+++ Given data
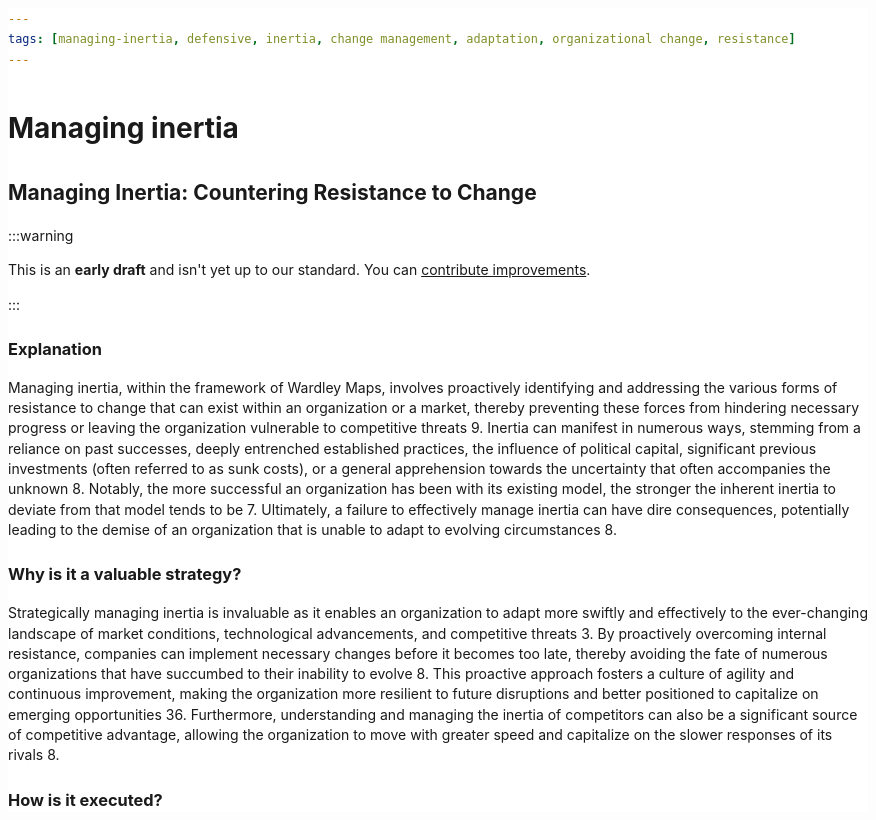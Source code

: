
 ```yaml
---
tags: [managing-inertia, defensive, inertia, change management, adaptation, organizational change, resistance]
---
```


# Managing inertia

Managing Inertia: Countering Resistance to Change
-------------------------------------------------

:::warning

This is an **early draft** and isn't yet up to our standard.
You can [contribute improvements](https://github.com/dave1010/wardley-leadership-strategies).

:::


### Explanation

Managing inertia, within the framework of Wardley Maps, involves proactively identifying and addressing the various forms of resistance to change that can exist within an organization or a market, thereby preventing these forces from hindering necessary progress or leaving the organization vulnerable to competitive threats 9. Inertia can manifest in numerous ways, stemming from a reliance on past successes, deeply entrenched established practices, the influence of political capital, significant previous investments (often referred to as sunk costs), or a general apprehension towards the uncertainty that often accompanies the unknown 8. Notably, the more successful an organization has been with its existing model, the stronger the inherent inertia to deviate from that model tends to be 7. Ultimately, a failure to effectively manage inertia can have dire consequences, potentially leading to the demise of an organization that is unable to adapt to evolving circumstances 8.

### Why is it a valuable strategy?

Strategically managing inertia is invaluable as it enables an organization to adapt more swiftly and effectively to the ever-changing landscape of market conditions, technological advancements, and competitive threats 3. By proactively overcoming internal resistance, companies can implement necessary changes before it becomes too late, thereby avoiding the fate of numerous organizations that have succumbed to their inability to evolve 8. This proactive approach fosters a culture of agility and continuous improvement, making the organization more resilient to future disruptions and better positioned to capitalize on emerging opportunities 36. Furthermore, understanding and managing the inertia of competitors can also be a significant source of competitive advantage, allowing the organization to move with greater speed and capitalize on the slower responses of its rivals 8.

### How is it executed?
++++++
= What you are asked to do =
Write out exactly the lines between the start of the data and the line with "### Explanation", including both, but none of the pictures.

= Problem solution =
Source code

:
 ```yaml
---
tags: [managing-inertia, defensive, inertia, change management, adaptation, organizational change, resistance]
---
```


# Managing inertia

Managing Inertia: Countering Resistance to Change
-------------------------------------------------

:::warning

This is an **early draft** and isn't yet up to our standard.
You can [contribute improvements](https://github.com/dave1010/wardley-leadership-strategies).

:::


### Explanation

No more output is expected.